LG: As a teen in the late 1950s, my mother assisted the magazine and glamour photographer, Peter Basch (1921-2004), whose work is now represented by Staley Wise Gallery. In my childhood home, just outside my bedroom door in the hallway, were three of his framed prints. Recently these framed prints were sent to me and I realized how strongly my vision was influenced by them, by how they showed me what photographs could be. My mother was also a big influence on me as we were surrounded by her photos of us and she made the most heartfelt photo albums documenting our lives. By high school I was avidly reading American Photo magazine – being introduced to all kinds of great photography and learning more than just the tech from the essays by Vicki Goldberg. It was in the October 1986 issue where I was first introduced to the work of Larry Clark (thanks, Google, for the date). The same year I stumbled across Nan Goldin’s ‘Ballad of Sexual Dependency’ in a bookstore in Puerto Rico. I remember both occasions vividly. Both of them were early inspirations. I wasn’t interested in repeating what they were doing but I think it was the honesty and lack of pretense with which they both shot that impacted me. Today there is so much (too much?) photography that it is overwhelming and hard to pick contemporary artists that are influencing me. I do like to support others in social media but I also try to protect myself from the influences of what others are doing.

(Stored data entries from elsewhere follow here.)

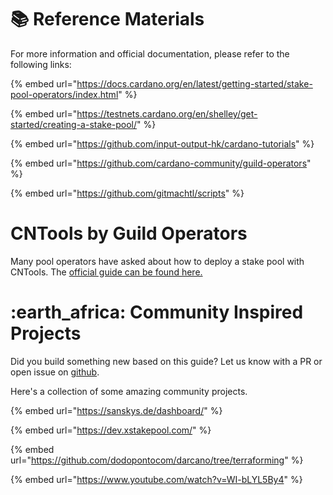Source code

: # :books: Reference Materials

For more information and official documentation, please refer to the following links:

{% embed url="https://docs.cardano.org/en/latest/getting-started/stake-pool-operators/index.html" %}

{% embed url="https://testnets.cardano.org/en/shelley/get-started/creating-a-stake-pool/" %}

{% embed url="https://github.com/input-output-hk/cardano-tutorials" %}

{% embed url="https://github.com/cardano-community/guild-operators" %}

{% embed url="https://github.com/gitmachtl/scripts" %}

# CNTools by Guild Operators

Many pool operators have asked about how to deploy a stake pool with CNTools. The [official guide can be found here.](https://cardano-community.github.io/guild-operators/#/Scripts/cntools)

# :earth\_africa: Community Inspired Projects<a id="projects"></a>

Did you build something new based on this guide? Let us know with a PR or open issue on [github](https://github.com/coincashew/coincashew).

Here's a collection of some amazing community projects.

{% embed url="https://sanskys.de/dashboard/" %}

{% embed url="https://dev.xstakepool.com/" %}

{% embed url="https://github.com/dodopontocom/darcano/tree/terraforming" %}

{% embed url="https://www.youtube.com/watch?v=WI-bLYL5By4" %}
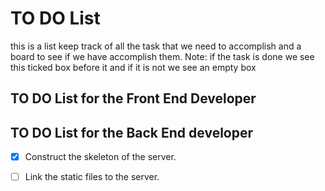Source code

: # TO DO List
this is a list keep track of all the task that we need to accomplish and a board to see if we have accomplish them.
Note: if the task is done we see this ticked box before it and if it is not we see an empty box


## TO DO List for the Front End Developer




## TO DO List for the  Back End developer

- [x] Construct the skeleton of the server. 
- [ ] Link the static files to the server.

CB: If you keep a journal or write about the places and people you see, would you share a meaningful entry?
LG: My photos are my journal. Everything is keyworded and dated, so I can find inspiration and relive my life through my archive. I don’t write. I find it fairly painful, but I do collect quotes that I love. Here are a few favorites:
“I believe that unless a photograph is endowed with the artist’s inner life in equal measure to the world outside, as captured by their camera, then it’s just a postcard.”
~ Sasha Wolf
“It’s all about the unknown – that’s what I look for in pictures of the sea or in landscapes. I’m looking for what it feels like to close one’s eyes and not know.”
~ Nadav Kander
“She’s just constantly looking for the concretization of dreams.”
~ photographer Lee Miller’s son
“Creativity is paradoxical. To create, a person must have knowledge but forget the knowledge, must see unexpected connections in things but not have a mental disorder, must work hard but spend time doing nothing as information incubates, must create many ideas yet most of them are useless, must look at the same thing as everyone else, yet see something different, must desire success but embrace failure, must be persistent but not stubborn, and must listen to experts but know how to disregard them.”
~ Michael Michalko
CB: What advice would you give to someone who wants to take on projects like yours? If you could give one piece of advice to your younger self at the start of your career, what would it be?
LG: Shoot what you love and what you know. And to quote Diane Arbus, “The more specific you are, the more universal you’ll be.” I think this is so incredibly true and always surprising to realize. And to my younger self I say, don’t worry about the end result, just make the work anyway.